Exercise prompt: Say how many lines of these entries include the word "title", and answer with the number alone.

※ ※ ※

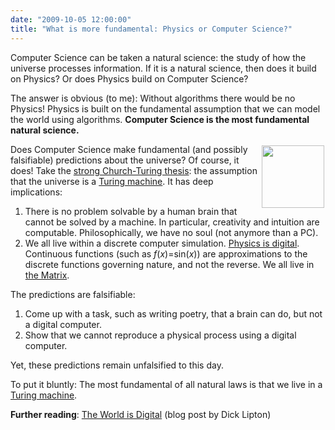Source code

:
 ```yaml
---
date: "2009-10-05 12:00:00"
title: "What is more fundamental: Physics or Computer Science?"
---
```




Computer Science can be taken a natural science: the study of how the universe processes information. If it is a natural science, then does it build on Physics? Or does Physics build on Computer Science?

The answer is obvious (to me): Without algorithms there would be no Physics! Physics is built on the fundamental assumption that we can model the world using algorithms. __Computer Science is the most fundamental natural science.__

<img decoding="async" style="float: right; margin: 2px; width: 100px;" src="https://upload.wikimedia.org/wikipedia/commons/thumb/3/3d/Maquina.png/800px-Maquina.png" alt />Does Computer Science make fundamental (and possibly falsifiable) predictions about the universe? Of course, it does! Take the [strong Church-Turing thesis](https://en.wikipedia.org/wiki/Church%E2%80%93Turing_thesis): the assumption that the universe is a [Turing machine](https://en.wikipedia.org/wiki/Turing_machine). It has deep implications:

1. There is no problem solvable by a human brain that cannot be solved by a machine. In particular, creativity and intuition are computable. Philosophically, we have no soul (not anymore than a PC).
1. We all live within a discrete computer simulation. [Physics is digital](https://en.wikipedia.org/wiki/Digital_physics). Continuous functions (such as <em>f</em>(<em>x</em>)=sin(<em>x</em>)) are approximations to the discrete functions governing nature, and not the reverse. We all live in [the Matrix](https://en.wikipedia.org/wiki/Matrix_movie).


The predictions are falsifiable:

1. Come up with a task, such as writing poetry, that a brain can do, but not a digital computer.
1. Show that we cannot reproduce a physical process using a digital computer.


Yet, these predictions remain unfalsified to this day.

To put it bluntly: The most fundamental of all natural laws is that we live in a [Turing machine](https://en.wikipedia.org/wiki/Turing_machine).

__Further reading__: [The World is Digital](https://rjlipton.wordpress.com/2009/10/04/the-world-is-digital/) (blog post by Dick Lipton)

※ ※ ※

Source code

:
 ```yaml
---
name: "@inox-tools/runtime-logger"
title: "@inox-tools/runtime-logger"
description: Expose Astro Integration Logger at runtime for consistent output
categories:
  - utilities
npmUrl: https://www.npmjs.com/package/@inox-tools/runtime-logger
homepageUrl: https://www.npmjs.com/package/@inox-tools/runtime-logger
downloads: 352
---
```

※ ※ ※

Response to the exercise: 2